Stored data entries
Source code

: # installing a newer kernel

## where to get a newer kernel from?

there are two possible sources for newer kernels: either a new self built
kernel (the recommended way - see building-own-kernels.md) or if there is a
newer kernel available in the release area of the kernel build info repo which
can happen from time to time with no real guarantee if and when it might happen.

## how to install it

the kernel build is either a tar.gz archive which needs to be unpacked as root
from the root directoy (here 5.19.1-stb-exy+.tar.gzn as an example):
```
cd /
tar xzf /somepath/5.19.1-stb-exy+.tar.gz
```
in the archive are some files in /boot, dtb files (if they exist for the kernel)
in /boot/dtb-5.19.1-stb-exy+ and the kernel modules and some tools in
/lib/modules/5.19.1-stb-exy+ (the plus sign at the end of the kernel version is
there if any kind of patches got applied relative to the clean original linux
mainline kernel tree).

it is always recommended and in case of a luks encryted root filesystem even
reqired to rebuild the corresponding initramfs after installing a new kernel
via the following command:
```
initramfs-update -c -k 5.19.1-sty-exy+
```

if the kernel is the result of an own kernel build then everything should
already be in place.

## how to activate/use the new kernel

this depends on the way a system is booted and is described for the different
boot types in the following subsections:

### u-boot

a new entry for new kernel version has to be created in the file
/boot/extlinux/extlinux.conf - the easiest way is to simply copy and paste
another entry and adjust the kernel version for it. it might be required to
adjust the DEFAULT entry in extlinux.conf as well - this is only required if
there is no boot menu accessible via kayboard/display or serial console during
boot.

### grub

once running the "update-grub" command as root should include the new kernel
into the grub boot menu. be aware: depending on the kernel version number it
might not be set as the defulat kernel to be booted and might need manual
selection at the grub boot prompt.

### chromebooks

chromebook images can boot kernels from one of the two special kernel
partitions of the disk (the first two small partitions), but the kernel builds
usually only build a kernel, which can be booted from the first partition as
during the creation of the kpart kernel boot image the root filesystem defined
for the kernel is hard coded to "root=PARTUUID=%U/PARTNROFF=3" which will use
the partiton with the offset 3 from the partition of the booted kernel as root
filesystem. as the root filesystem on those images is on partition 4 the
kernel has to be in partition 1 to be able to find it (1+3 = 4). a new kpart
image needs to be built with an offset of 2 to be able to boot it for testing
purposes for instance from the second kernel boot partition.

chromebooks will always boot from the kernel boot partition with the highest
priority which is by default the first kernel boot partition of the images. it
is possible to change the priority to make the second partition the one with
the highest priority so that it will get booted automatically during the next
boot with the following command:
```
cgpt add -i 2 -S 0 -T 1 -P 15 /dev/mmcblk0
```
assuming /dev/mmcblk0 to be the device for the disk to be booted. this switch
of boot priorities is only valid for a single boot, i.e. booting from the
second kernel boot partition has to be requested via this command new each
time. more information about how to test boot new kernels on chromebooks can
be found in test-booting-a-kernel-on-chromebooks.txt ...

### Task
Write down exactly the span of lines above from the one containing "kernel version is" to the one containing "reqired to rebuild", both ends included.

### Task response
/lib/modules/5.19.1-stb-exy+ (the plus sign at the end of the kernel version is
there if any kind of patches got applied relative to the clean original linux
mainline kernel tree).

it is always recommended and in case of a luks encryted root filesystem even
reqired to rebuild the corresponding initramfs after installing a new kernel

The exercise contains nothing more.